§ **DATA SECTION**
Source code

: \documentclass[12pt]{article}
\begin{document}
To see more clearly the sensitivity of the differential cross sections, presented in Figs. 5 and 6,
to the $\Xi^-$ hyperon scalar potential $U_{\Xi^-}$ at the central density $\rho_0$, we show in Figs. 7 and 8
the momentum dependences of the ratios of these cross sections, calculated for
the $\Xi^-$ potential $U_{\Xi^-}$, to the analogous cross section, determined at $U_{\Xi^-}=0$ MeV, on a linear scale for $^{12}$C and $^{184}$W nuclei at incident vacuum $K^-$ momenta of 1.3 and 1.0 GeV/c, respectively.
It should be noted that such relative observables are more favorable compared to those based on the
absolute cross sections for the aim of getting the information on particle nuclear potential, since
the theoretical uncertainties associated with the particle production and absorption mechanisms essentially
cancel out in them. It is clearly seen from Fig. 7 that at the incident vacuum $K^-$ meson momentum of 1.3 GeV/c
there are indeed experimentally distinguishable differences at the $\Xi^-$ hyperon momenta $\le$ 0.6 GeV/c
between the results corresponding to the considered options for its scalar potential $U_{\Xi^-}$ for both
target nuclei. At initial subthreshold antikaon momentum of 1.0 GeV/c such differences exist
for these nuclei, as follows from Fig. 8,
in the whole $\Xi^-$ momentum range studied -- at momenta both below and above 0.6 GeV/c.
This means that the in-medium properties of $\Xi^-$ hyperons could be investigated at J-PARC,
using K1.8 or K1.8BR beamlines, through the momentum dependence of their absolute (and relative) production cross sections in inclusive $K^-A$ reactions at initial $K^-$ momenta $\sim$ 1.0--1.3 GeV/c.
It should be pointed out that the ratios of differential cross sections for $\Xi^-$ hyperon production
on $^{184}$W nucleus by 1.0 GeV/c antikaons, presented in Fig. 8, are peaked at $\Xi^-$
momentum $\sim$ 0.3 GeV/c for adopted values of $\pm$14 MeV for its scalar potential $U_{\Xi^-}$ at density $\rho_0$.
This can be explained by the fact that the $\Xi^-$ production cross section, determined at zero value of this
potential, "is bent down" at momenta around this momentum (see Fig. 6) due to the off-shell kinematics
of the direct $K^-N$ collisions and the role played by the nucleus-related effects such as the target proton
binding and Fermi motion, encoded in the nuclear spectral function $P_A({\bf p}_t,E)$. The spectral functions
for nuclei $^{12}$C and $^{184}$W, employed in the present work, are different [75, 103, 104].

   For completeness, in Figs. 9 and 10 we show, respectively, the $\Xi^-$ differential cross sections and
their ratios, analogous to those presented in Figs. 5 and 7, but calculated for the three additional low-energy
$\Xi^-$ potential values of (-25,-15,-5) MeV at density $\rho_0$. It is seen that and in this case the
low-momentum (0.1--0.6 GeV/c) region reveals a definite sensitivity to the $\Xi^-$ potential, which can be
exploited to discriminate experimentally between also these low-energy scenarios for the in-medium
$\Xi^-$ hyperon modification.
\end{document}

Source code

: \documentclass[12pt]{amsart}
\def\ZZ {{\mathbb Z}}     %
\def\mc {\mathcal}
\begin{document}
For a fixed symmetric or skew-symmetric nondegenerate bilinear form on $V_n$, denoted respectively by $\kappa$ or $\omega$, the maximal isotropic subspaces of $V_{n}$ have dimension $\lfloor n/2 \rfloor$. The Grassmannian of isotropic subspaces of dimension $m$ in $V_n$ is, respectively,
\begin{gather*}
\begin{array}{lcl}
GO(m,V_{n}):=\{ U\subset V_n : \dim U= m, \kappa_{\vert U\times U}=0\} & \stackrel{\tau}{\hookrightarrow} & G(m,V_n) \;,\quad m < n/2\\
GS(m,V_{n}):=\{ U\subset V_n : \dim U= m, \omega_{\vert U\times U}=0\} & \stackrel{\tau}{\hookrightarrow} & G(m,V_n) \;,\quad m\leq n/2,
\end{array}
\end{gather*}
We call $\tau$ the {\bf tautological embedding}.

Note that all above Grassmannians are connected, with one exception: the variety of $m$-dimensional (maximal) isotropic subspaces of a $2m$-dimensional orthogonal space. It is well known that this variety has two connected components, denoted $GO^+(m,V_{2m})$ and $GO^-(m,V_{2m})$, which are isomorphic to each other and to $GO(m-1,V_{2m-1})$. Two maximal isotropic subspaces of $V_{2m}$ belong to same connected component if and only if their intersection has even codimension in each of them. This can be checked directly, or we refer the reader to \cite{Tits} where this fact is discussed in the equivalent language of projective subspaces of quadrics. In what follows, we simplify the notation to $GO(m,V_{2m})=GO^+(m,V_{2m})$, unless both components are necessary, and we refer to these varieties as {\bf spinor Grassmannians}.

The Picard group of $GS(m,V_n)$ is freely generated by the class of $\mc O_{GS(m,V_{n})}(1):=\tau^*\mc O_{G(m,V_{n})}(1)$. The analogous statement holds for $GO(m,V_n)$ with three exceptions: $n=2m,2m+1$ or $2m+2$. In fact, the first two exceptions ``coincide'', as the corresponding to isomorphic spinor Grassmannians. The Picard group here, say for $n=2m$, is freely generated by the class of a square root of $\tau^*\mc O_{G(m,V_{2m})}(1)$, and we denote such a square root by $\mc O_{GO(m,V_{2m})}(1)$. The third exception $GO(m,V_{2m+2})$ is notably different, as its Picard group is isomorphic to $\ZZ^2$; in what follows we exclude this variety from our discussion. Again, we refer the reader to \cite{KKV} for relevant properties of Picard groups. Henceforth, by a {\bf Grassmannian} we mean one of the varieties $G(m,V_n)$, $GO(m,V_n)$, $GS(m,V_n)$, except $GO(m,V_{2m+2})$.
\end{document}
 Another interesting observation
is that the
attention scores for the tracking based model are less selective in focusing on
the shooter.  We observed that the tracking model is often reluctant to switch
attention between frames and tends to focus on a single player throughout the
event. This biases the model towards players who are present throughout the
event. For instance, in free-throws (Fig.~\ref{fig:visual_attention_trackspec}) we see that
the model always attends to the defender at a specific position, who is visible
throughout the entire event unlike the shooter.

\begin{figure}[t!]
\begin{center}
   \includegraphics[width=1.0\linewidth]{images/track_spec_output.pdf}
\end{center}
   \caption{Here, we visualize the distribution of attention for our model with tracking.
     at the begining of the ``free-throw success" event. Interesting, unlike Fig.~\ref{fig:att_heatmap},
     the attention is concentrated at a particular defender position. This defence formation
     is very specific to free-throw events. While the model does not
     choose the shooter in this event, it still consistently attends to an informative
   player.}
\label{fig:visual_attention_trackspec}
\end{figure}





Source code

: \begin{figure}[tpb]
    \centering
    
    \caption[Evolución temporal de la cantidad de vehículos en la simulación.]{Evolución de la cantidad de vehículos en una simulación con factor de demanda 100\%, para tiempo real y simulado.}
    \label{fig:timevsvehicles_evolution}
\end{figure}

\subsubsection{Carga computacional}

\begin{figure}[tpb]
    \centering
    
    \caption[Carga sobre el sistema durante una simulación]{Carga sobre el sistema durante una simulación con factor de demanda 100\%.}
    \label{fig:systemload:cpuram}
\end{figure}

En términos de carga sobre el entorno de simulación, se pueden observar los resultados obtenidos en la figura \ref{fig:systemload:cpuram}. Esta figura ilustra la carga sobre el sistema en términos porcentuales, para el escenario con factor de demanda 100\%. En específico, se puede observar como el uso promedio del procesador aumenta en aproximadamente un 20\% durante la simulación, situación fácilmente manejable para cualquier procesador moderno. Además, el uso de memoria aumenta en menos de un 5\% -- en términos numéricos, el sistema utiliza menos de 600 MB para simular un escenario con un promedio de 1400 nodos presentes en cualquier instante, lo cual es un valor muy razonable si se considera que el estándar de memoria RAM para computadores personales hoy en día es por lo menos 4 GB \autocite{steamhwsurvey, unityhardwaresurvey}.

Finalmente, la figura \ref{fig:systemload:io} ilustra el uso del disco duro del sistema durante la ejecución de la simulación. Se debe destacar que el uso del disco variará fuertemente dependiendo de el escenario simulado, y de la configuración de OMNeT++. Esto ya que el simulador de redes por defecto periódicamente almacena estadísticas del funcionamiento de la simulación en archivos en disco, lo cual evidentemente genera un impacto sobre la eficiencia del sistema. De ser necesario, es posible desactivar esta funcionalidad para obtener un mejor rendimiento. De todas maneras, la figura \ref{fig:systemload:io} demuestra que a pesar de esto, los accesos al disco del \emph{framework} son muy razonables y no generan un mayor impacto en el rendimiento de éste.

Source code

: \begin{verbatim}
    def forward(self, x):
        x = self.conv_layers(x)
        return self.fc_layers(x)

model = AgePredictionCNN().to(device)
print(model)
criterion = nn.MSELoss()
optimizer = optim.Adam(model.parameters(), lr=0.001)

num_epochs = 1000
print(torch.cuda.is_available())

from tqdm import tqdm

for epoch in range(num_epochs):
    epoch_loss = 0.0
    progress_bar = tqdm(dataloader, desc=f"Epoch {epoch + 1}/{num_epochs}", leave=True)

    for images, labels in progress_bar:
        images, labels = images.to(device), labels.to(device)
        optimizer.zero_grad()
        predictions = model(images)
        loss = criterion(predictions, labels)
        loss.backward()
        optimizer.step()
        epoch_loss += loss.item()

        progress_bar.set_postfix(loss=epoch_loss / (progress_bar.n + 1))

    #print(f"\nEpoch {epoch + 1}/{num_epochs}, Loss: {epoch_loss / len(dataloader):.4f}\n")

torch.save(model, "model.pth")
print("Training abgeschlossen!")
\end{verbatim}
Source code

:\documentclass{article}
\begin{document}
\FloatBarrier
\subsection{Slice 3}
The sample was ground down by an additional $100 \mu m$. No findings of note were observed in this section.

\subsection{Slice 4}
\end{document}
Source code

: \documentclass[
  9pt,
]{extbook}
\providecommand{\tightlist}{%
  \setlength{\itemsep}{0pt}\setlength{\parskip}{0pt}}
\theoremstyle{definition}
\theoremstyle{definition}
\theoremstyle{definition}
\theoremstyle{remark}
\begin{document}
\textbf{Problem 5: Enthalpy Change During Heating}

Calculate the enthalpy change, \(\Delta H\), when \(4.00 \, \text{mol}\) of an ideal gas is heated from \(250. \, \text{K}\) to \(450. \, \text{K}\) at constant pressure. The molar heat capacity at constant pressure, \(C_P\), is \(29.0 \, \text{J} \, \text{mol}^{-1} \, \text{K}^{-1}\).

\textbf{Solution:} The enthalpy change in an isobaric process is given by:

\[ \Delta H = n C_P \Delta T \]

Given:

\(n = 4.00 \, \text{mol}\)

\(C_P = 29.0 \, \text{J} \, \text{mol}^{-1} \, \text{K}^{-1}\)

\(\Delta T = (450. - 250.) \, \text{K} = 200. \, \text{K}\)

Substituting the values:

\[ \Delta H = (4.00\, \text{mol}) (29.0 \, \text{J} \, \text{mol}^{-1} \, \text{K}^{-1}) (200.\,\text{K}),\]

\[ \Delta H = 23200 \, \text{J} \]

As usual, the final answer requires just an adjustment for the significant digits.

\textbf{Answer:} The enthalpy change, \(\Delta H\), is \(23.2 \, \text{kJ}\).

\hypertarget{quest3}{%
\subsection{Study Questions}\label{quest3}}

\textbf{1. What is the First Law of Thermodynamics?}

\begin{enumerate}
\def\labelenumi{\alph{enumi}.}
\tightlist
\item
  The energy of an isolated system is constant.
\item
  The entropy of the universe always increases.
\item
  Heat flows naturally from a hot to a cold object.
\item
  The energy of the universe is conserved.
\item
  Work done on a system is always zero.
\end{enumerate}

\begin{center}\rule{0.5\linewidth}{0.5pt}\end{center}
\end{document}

§ **WHAT IS BEING ASKED**
Wherever a line in the listing contains the word "position", copy that line out.

§ **OUTPUT OF THE EXERCISE**
the model always attends to the defender at a specific position, who is visible
     the attention is concentrated at a particular defender position. This defence formation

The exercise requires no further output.